I consensi infatti sono stati talmente oceanici (si fa per dire) che è stata apprezzata da ben 4 «mi piace» e ha ricevuto un solo commento; quello di Michele Dallapiccola che sotto il suo stesso post ha scritto: «Allora tu che cerchi lavoro stabile per mantenere una famiglia immagina che se fai questo potrebbe arrivarti l’ordine di presentarti a raccogliere frutta, pena perdita degli aiuti provinciali per le persone a reinserirsi in maniera non stagionale nel mondo del lavoro, immagina …»

Va inoltre precisato che Giulia Zanotelli sta ricevendo il completo consenso dal mondo dell’agricoltura per il lavoro che sta facendo, e che la giunta per la scelta di attivare l’agenzia del lavoro, ha trovato nella Coldiretti una grande alleata.

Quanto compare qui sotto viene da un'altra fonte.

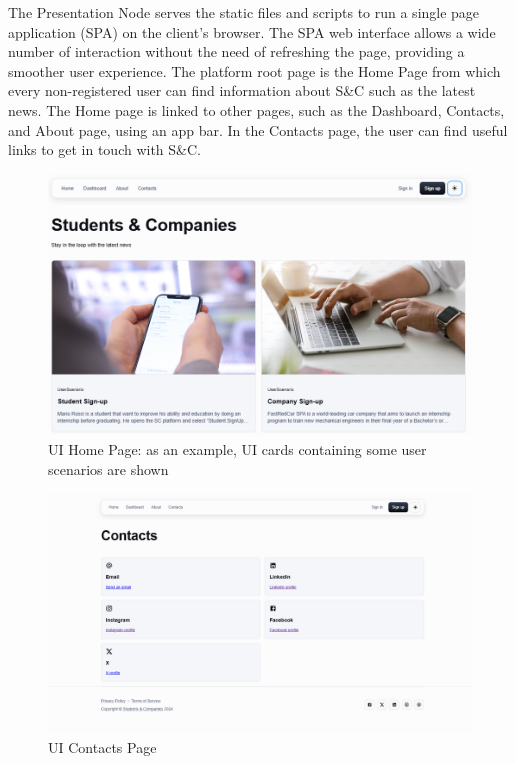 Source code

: The Presentation Node serves the static files and scripts to run a single page application (SPA) on the client's browser.
The SPA web interface allows a wide number of interaction without the need of refreshing the page, providing a smoother user experience. The platform root page is the Home Page from which every non-registered user can find information about S\&C such as the latest news. The Home page is linked to other pages, such as the Dashboard, Contacts, and About page, using an app bar. 
In the Contacts page, the user can find useful links to get in touch with S\&C.\\
\begin{figure}[H]
    \centering
    \includegraphics[width=\textwidth]{Latex/Images/UI/v1/HomePage.png}
    \caption{UI Home Page: as an example, UI cards containing some user scenarios are shown}
    \label{fig:homepage}
\end{figure}
\begin{figure}[H]
    \centering
    \includegraphics[width=\textwidth]{Latex/Images/UI/v2/Contacts.png}
    \caption{UI Contacts Page}
    \label{fig:contactpage}
\end{figure}
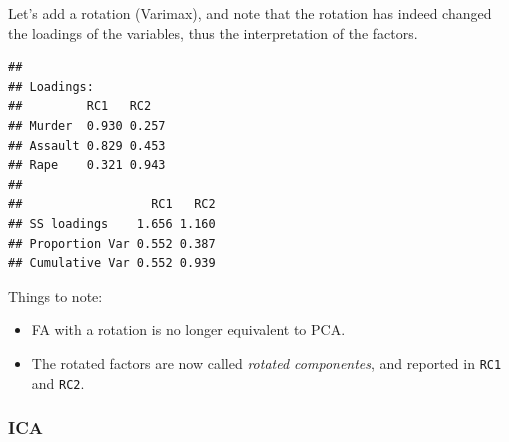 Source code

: \documentclass[]{book}
\newenvironment{Shaded}{\begin{snugshade}}{\end{snugshade}}
\newcommand{\KeywordTok}[1]{\textcolor[rgb]{0.13,0.29,0.53}{\textbf{#1}}}
\newcommand{\DataTypeTok}[1]{\textcolor[rgb]{0.13,0.29,0.53}{#1}}
\newcommand{\DecValTok}[1]{\textcolor[rgb]{0.00,0.00,0.81}{#1}}
\newcommand{\StringTok}[1]{\textcolor[rgb]{0.31,0.60,0.02}{#1}}
\newcommand{\OperatorTok}[1]{\textcolor[rgb]{0.81,0.36,0.00}{\textbf{#1}}}
\newcommand{\NormalTok}[1]{#1}
\providecommand{\tightlist}{%
  \setlength{\itemsep}{0pt}\setlength{\parskip}{0pt}}
\theoremstyle{definition}
\theoremstyle{definition}
\theoremstyle{definition}
\theoremstyle{remark}
\begin{document}
Let's add a rotation (Varimax), and note that the rotation has indeed
changed the loadings of the variables, thus the interpretation of the
factors.

\begin{Shaded}
\end{Shaded}

\begin{verbatim}
## 
## Loadings:
##         RC1   RC2  
## Murder  0.930 0.257
## Assault 0.829 0.453
## Rape    0.321 0.943
## 
##                  RC1   RC2
## SS loadings    1.656 1.160
## Proportion Var 0.552 0.387
## Cumulative Var 0.552 0.939
\end{verbatim}

Things to note:

\begin{itemize}
\tightlist
\item
  FA with a rotation is no longer equivalent to PCA.
\item
  The rotated factors are now called \emph{rotated componentes}, and
  reported in \texttt{RC1} and \texttt{RC2}.
\end{itemize}

\subsubsection{ICA}\label{ica}
\end{document}
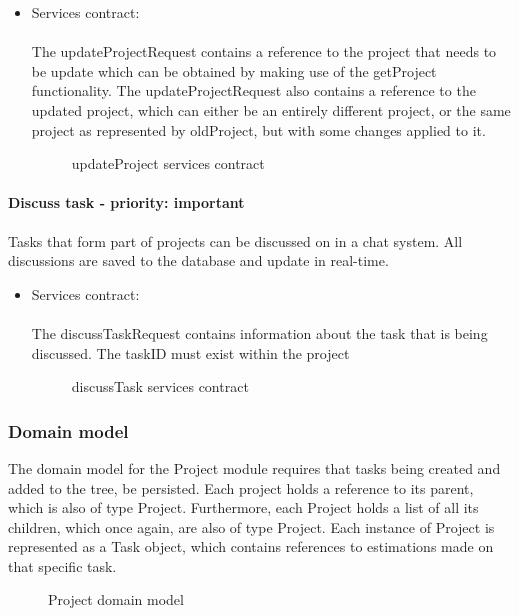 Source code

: \begin{itemize}
	\item Services contract:\\ \\
	The updateProjectRequest contains a reference to the project that needs to be update which can be obtained by making use of the getProject functionality. The updateProjectRequest also contains a reference to the updated project, which can either be an entirely different project, or the same project as represented by oldProject, but with some changes applied to it.
	\begin{figure}[H]
    	\centering
    	\caption{updateProject services contract}
    	\label{fig:updateProject_services_contract}
   	\end{figure}
\end{itemize}

\paragraph{Discuss task - priority: important}
Tasks that form part of projects can be discussed on in a chat system. All discussions are saved to the database and update in real-time.

\begin{itemize}
	\item Services contract:\\ \\
	The discussTaskRequest contains information about the task that is being discussed. The taskID must exist within the project
	\begin{figure}[H]
    	\centering
    	\caption{discussTask services contract}
    	\label{fig:discussTask_services_contract}
   	\end{figure}
\end{itemize}

\subsubsection{Domain model}
The domain model for the Project module requires that tasks being created and added to the tree, be persisted. Each project holds a reference to its parent, which is also of type Project. Furthermore, each Project holds a list of all its children, which once again, are also of type Project. Each instance of Project is represented as a Task object, which contains references to estimations made on that specific task.
\begin{figure}[H]
	\centering
	\caption{Project domain model}
	\label{fig:Project_domain_model}
\end{figure}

Il governatore Fugatti sta quindi cercando lavoro per i disoccupati ma per Dallapiccola questo non andrebbe bene.

Guai – secondo Dallapiccola – disturbare chi gode dei sussidi provinciali o statali, meglio lasciarli sul divano e continuare a mantenerli con i soldi dei Trentini. Stiamo naturalmente parlando dei soggetti che non hanno voglia di lavorare e non di quelli che si fanno in dieci per cercare lavoro e che sono la maggioranza in Trentino.

Pur ammettendo che i concetti espressi nei due «post» scritti in Twitter sono di difficile interpretazione, la frase che colpisce è quel «del resto cosa vuoi che possano fare questi due?»

Ebbene, lo ammettiamo, «questi due» stanno cercando lavoro a chi non ne ha.

Mentre l’ex assessore preferisce l’assistenzialismo e la sussidiarietà, cioè i valori che hanno portato alla sconfitta la sua maggioranza, che il 21 ottobre 2018, anche per questo, si è polverizzata.

Caro Michele Dallapiccola, i trentini non hanno immaginato il 21 ottobre 2018, ma sono passati dalle parole ai fatti: qualora le fosse sfuggito infatti vi hanno mandato a casa giudicando quello che avete fatto in 5 anni disastroso. Questa sua nuova bizzarra uscita se la poteva risparmiare stavolta.

Ma come detto in apertura Dallapiccola non è nuovo a queste figuracce.

Alcune sue dichiarazioni affidate al profilo Instagram,  avevano scatenano l’ilarità sui social. Secondo non si sa bene per quale sillogismo infatti, per l’ex assessore Michele Dallapiccola, mettere una vignetta per contrastare il traffico pesante in Valsugana significherebbe creare un collasso al traffico di Novaledo.

In quel caso il presidente del consiglio provinciale Roberto Paccher lo consigliò ironicamente di «prendere un  periodo di riposo» (qui articolo)

Poi l’ex assessore sempre sulle pagine di Instagram svelò al pubblico il suo incredibile scoop.(qui articolo)

Cosa aveva scoperto di così tanto importante ?

Semplicemente che Fugatti e Paccher erano stati colti nell’incredibile azione di essere tra la gente in un giorno di mercato, a parlare ed accogliere le richieste dei cittadini.

Purtroppo i 5 anni passati dall’assessore in provincia autonoma di Trento non verranno ricordati per delle cose eclatanti, anzi, solo per aver scontentato operatori turistici, agricoltori, animalisti, cacciatori, allevatori, e cittadini normali.  Un vero record insomma. 

Di lui viene ricordato il fallimento annunciato della partecipazione alla fiera Expo di Milano (qui articolo), la gestione tragica del progetto «life ursus», i silenzi dopo l’uccisione dell’orso Daniza, la tassa di soggiorno, l’imposta sui camperisti, e alcune scelte che hanno danneggiato i cacciatori.

Ora, oltre a questo, sarà ricordato anche per le figuracce sui social che a quanto pare non sono molto apprezzate nemmeno dentro il suo stesso partito che teme una deriva verso la sinistra.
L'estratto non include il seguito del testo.